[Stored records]
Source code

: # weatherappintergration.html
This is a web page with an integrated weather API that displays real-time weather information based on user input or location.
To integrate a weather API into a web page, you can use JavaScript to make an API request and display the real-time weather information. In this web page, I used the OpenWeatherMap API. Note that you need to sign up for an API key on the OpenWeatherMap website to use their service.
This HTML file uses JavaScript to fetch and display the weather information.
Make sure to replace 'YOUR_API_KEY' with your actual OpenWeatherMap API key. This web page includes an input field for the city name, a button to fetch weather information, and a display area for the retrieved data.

---

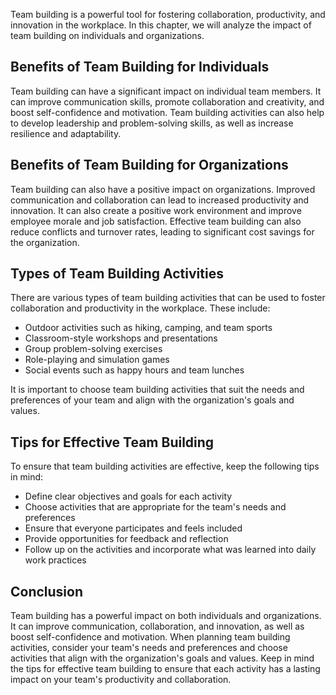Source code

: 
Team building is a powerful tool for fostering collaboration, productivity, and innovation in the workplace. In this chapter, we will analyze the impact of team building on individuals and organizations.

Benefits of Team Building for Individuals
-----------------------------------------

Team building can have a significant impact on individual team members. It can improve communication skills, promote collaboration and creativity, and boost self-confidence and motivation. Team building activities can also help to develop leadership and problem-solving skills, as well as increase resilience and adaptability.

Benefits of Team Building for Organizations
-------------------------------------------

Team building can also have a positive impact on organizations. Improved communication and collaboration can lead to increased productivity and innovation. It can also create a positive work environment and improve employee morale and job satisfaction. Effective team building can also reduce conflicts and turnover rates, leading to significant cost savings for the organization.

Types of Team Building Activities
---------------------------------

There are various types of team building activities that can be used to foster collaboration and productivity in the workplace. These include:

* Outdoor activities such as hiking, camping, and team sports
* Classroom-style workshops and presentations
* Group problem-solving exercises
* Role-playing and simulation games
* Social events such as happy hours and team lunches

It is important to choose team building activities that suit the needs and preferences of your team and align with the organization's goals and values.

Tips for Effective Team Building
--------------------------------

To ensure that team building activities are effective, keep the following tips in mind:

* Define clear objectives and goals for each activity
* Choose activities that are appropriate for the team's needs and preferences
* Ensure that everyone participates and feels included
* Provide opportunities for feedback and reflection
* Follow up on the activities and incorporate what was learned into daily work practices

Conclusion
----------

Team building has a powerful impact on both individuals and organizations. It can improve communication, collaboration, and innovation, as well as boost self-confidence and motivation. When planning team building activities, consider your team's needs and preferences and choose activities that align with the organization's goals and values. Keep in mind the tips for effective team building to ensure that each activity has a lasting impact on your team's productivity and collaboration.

EXERCISE PROMPT:
Where does the string "such" appear in the records? Copy every line that holds it.

TASK RESPONSE:
* Outdoor activities such as hiking, camping, and team sports
* Social events such as happy hours and team lunches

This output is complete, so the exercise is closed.